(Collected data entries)
- Opening Delimiter -

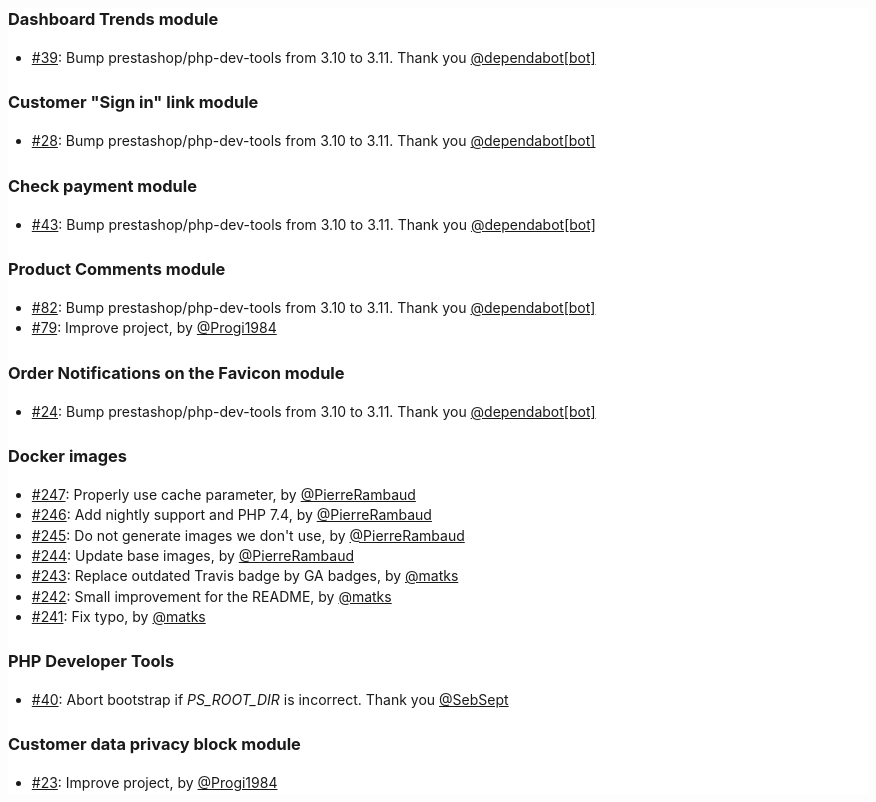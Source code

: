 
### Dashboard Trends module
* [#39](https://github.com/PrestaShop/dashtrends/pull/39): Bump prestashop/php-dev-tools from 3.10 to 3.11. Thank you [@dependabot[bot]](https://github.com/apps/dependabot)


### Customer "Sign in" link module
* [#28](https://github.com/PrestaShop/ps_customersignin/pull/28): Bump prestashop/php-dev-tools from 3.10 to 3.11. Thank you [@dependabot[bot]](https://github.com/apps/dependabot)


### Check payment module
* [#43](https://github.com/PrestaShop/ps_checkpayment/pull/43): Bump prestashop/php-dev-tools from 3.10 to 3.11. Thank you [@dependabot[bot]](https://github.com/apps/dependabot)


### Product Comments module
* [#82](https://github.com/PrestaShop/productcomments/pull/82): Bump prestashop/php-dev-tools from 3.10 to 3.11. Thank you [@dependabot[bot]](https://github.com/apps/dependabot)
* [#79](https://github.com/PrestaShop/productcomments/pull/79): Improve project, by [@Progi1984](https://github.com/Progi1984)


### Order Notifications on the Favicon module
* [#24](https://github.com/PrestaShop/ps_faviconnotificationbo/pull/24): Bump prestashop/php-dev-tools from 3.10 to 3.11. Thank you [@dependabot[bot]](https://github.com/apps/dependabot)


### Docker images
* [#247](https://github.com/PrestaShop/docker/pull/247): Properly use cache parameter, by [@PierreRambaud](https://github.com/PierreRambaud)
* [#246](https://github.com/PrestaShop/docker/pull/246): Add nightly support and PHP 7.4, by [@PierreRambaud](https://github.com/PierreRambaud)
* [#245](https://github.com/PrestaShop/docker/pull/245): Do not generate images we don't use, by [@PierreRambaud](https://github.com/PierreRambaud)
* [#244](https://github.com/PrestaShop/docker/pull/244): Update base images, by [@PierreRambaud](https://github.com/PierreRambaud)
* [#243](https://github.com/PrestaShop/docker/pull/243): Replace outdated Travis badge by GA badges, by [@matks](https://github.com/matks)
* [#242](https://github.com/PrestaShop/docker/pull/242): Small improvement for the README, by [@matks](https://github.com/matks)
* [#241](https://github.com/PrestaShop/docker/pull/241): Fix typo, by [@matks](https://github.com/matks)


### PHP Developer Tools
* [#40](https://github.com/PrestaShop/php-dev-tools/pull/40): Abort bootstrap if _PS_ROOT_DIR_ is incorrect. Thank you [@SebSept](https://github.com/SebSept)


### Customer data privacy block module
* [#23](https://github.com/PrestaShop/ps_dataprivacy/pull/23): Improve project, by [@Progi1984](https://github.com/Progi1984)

- Closing Delimiter -

- **TASK**
Among the lines above, please find those with "images" and copy them.

- **RESPONSE TO THIS EXERCISE**
### Docker images
* [#245](https://github.com/PrestaShop/docker/pull/245): Do not generate images we don't use, by [@PierreRambaud](https://github.com/PierreRambaud)
* [#244](https://github.com/PrestaShop/docker/pull/244): Update base images, by [@PierreRambaud](https://github.com/PierreRambaud)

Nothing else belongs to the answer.